TNI tidak bergerak, mungkin lantaran ada pelaku dibalik layar yang namanya tersebut hingga 66 kali dalam rekaman adalah juga seorang mantan Jenderal TNI? Sementara di sisi lain, petinggi Freeport Indonesia juga mantan anggota BIN? Sehingga hal ini membuat banci TNI? Penyebutan bahwa setiap presiden sebelum era Jokowi bisa dikadali dan akhirnya manut, bertekuk lutut dan menikmati hasil kerja bersama mafia, calo, makelar penggerogotan kekayaan negara yang tersebut dalam rekaman, menunjukkan jika sebelumnya mereka selalu sukses mungkin juga menjadi ganjalan lembaga-lembaga hukum negeri ini menjadi mandul untuk turut campur dalam masalah ini?
Padahal, terutama terkait perbuatan makar terhadap pemerintahan Jokowi sangat jelas dalam rekaman itu. Dalam rekaman itu ada yang mengatakan jika Presiden Jokowi tidak memperpanjang kontrak kerja dengan Freeport, maka Pemerintahan Jokowi akan dijatuhkan.
Berikut kutipannya nada makar yang dilakukan oleh calo dan mafia Kontrak Kerja Perpanjangan PT Freeport.
MR (Riza Chalid): Saya ikut masuk ke Dharmawangsa ini, cost yang mereka bawakan sudah tapi masih kegedean merekaporsinya. Terlalu lama mereka boros. Saya yakin Freeport pasti jalan. Kalau sampai Jokowi nekat Nyetop, jatuh dia.

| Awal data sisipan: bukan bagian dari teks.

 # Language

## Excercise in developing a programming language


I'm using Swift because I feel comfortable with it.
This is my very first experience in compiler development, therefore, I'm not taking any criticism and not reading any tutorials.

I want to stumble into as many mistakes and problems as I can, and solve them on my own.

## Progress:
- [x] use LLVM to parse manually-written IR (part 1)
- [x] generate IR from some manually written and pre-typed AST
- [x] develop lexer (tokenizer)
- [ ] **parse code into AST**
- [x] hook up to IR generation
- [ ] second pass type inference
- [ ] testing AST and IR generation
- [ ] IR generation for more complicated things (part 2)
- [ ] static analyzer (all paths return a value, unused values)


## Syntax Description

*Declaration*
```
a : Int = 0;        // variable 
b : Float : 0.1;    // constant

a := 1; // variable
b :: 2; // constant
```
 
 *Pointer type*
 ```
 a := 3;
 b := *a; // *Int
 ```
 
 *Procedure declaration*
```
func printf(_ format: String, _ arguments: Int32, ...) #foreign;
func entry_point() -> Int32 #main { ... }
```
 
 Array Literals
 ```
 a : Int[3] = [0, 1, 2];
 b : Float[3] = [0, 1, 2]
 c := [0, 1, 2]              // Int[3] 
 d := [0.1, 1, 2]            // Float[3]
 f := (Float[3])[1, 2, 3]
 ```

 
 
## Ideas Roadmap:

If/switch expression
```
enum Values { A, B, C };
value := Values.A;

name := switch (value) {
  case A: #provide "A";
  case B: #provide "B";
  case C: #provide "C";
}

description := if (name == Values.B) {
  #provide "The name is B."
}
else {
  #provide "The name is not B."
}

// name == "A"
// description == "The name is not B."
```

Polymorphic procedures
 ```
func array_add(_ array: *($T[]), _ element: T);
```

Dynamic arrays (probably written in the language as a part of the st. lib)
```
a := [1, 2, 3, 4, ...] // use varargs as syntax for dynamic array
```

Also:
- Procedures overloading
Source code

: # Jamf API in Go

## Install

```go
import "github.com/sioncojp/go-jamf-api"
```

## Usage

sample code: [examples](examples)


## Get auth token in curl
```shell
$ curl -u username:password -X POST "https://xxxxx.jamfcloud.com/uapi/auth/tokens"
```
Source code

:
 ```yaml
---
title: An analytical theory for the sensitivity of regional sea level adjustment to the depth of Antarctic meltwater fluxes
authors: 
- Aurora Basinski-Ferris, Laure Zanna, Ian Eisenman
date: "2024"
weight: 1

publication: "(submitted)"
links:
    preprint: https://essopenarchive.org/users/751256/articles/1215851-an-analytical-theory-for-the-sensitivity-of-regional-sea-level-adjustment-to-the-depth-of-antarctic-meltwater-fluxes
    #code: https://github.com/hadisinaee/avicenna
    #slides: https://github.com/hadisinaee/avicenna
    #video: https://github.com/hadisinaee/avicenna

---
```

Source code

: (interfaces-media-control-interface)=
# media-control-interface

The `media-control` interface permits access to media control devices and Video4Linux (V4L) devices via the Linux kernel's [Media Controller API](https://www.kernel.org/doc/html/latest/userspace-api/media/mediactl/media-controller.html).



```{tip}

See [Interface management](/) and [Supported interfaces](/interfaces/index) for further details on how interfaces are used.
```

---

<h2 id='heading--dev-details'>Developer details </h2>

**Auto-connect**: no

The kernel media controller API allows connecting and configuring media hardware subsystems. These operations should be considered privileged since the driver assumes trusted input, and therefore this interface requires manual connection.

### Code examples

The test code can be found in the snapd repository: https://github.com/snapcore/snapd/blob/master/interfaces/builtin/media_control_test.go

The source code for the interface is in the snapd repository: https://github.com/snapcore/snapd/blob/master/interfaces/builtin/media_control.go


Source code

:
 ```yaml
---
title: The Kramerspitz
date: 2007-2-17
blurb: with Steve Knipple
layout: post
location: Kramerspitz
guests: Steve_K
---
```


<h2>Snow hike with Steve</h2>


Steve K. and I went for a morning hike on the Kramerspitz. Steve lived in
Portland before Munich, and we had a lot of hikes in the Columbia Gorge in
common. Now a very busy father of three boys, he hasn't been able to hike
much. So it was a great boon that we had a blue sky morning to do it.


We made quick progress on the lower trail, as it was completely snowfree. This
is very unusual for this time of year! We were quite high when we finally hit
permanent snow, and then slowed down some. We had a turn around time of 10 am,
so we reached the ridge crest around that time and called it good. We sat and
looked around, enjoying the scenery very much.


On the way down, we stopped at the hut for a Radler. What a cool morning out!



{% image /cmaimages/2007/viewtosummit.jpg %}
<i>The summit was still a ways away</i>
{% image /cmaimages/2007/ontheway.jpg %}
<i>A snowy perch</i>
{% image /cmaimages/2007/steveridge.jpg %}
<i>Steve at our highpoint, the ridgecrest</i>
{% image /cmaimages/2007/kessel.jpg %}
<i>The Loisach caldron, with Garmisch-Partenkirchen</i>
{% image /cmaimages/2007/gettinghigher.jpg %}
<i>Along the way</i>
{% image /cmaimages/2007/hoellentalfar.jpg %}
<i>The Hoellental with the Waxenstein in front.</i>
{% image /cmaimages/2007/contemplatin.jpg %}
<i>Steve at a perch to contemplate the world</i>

Sementara itu MS memberikan jawaban seoalah mengiyakan dengan mengatakan" Yang jadi itu Amerika. Nggak diterima di Amerika".
Perlu diketahui, pada awal periode pemerintahan Soeharto, pemerintah mengambil kebijakan untuk segera melakukan berbagai langkah nyata demi meningkatkan pembanguan ekonomi. Namun dengan kondisi ekonomi nasional yang terbatas setelah penggantian kekuasaan, pemerintah segera mengambil langkah strategis dengan mengeluarkan Undang-undang Modal Asing (UU No. 1 Tahun 1967).

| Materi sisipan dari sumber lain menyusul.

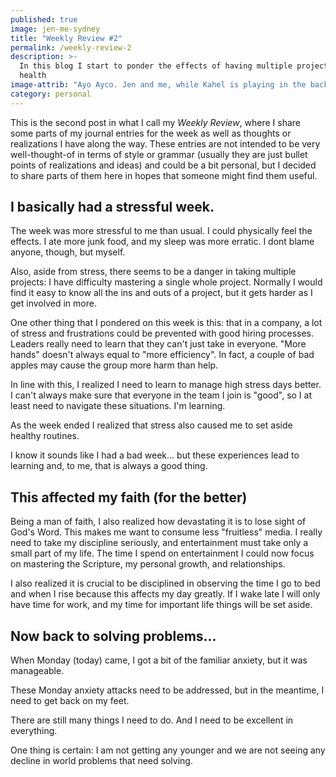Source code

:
 ```yaml
---
published: true
image: jen-me-sydney
title: "Weekly Review #2"
permalink: /weekly-review-2
description: >-
  In this blog I start to ponder the effects of having multiple projects to my
  health
image-attrib: "Ayo Ayco. Jen and me, while Kahel is playing in the background"
category: personal
---
```


This is the second post in what I call my _Weekly Review_, where I share some parts of my journal entries for the week as well as thoughts or realizations I have along the way. These entries are not intended to be very well-thought-of in terms of style or grammar (usually they are just bullet points of realizations and ideas) and could be a bit personal, but I decided to share parts of them here in hopes that someone might find them useful.<!--more-->

## I basically had a stressful week.

The week was more stressful to me than usual. I could physically feel the effects. I ate more junk food, and my sleep was more erratic. I dont blame anyone, though, but myself.

Also, aside from stress, there seems to be a danger in taking multiple projects: I have difficulty mastering a single whole project. Normally I would find it easy to know all the ins and outs of a project, but it gets harder as I get involved in more.

One other thing that I pondered on this week is this: that in a company, a lot of stress and frustrations could be prevented with good hiring processes. Leaders really need to learn that they can't just take in everyone. "More hands" doesn't always equal to "more efficiency". In fact, a couple of bad apples may cause the group more harm than help.

In line with this, I realized I need to learn to manage high stress days better. I can't always make sure that everyone in the team I join is "good", so I at least need to navigate these situations. I'm learning.

As the week ended I realized that stress also caused me to set aside healthy routines.

I know it sounds like I had a bad week... but these experiences lead to learning and, to me, that is always a good thing.

## This affected my faith (for the better)

Being a man of faith, I also realized how devastating it is to lose sight of God's Word. This makes me want to consume less "fruitless" media. I really need to take my discipline seriously, and entertainment must take only a small part of my life. The time I spend on entertainment I could now focus on mastering the Scripture, my personal growth, and relationships.

I also realized it is crucial to be disciplined in observing the time I go to bed and when I rise because this affects my day greatly. If I wake late I will only have time for work, and my time for important life things will be set aside.

## Now back to solving problems...

When Monday (today) came, I got a bit of the familiar anxiety, but it was manageable.

These Monday anxiety attacks need to be addressed, but in the meantime, I need to get back on my feet.

There are still many things I need to do. And I need to be excellent in everything.

One thing is certain: I am not getting any younger and we are not seeing any decline in world problems that need solving.
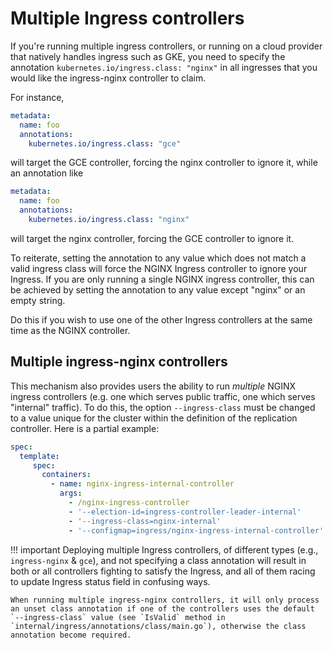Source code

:# Multiple Ingress controllers

If you're running multiple ingress controllers, or running on a cloud provider that natively handles ingress such as GKE,
you need to specify the annotation `kubernetes.io/ingress.class: "nginx"` in all ingresses that you would like the ingress-nginx controller to claim.


For instance,

```yaml
metadata:
  name: foo
  annotations:
    kubernetes.io/ingress.class: "gce"
```

will target the GCE controller, forcing the nginx controller to ignore it, while an annotation like

```yaml
metadata:
  name: foo
  annotations:
    kubernetes.io/ingress.class: "nginx"
```

will target the nginx controller, forcing the GCE controller to ignore it.

To reiterate, setting the annotation to any value which does not match a valid ingress class will force the NGINX Ingress controller to ignore your Ingress.
If you are only running a single NGINX ingress controller, this can be achieved by setting the annotation to any value except "nginx" or an empty string.

Do this if you wish to use one of the other Ingress controllers at the same time as the NGINX controller.

## Multiple ingress-nginx controllers

This mechanism also provides users the ability to run _multiple_ NGINX ingress controllers (e.g. one which serves public traffic, one which serves "internal" traffic).
To do this, the option `--ingress-class` must be changed to a value unique for the cluster within the definition of the replication controller.
Here is a partial example:

```yaml
spec:
  template:
     spec:
       containers:
         - name: nginx-ingress-internal-controller
           args:
             - /nginx-ingress-controller
             - '--election-id=ingress-controller-leader-internal'
             - '--ingress-class=nginx-internal'
             - '--configmap=ingress/nginx-ingress-internal-controller'
```

!!! important
    Deploying multiple Ingress controllers, of different types (e.g., `ingress-nginx` & `gce`), and not specifying a class annotation will
    result in both or all controllers fighting to satisfy the Ingress, and all of them racing to update Ingress status field in confusing ways.

    When running multiple ingress-nginx controllers, it will only process an unset class annotation if one of the controllers uses the default
    `--ingress-class` value (see `IsValid` method in `internal/ingress/annotations/class/main.go`), otherwise the class annotation become required.
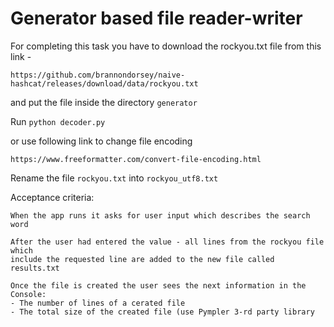 # Generator based file reader-writer

For completing this task you have to download the rockyou.txt file from this link - 

```
https://github.com/brannondorsey/naive-hashcat/releases/download/data/rockyou.txt
```
and put the file inside the directory ```generator```

Run
```python decoder.py```

or use following link to change file encoding

```https://www.freeformatter.com/convert-file-encoding.html```

Rename the file ```rockyou.txt``` into ```rockyou_utf8.txt```

Acceptance criteria:

    When the app runs it asks for user input which describes the search word

    After the user had entered the value - all lines from the rockyou file which
    include the requested line are added to the new file called results.txt

    Once the file is created the user sees the next information in the Console:
    - The number of lines of a cerated file
    - The total size of the created file (use Pympler 3-rd party library
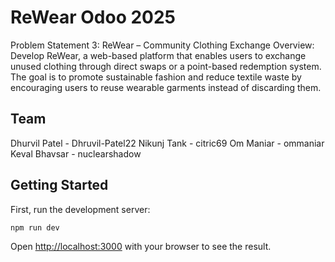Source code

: # ReWear Odoo 2025

Problem Statement 3:
ReWear – Community Clothing Exchange
Overview:
Develop ReWear, a web-based platform that enables users to exchange unused clothing
through direct swaps or a point-based redemption system. The goal is to promote sustainable
fashion and reduce textile waste by encouraging users to reuse wearable garments instead of
discarding them.

## Team
Dhurvil Patel - Dhruvil-Patel22
Nikunj Tank - citric69
Om Maniar - ommaniar
Keval Bhavsar - nuclearshadow

## Getting Started

First, run the development server:

```bash
npm run dev
```

Open [http://localhost:3000](http://localhost:3000) with your browser to see the result.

Pimpinan tertinggi Freeport di masa itu yang bernama Langbourne Williams melihat peluang untuk meneruskan proyek Ertsberg. Beliau bertemu Julius Tahija yang pada zaman Presiden Soekarno memimpin perusahaan Texaco dan dilanjutkan pertemuan dengan Jendral Ibnu Sutowo, yang pada saat itu menjabat sebagai Menteri Pertambangan dan Perminyakan Indonesia. Inti dalam pertemuan tersebut adalah permohonan agar Freeport dapat meneruskan proyek Ertsberg. Akhirnya dari hasil pertemuan demi pertemuan yang panjang Freeport mendapatkan izin dari pemerintah untuk meneruskan proyek tersebut pada tahun 1967. Itulah Kontrak Karya Pertama Freeport (KK-I). Kontrak karya tersebut merupakan bahan promosi yang dibawa Julius Tahija untuk memperkenalkan Indonesia ke luar negeri dan misi pertamanya adalah mempromosikan Kebijakan Penanaman Modal Asing ke Australia.
Sebelum 1967 wilayah Timika adalah hutan belantara. Pada awal Freeport mulai beroperasi, banyak penduduk yang pada awalnya berpencar-pencar mulai masuk ke wilayah sekitar tambang Freeport sehingga pertumbuhan penduduk di Timika meningkat. Tahun 1970 pemerintah dan Freeport secara bersama-sama membangun rumah-rumah penduduk yang layak di jalan Kamuki. Kemudian dibangun juga perumahan penduduk di sekitar selatan Bandar Udara yang sekarang menjadi Kota Timika.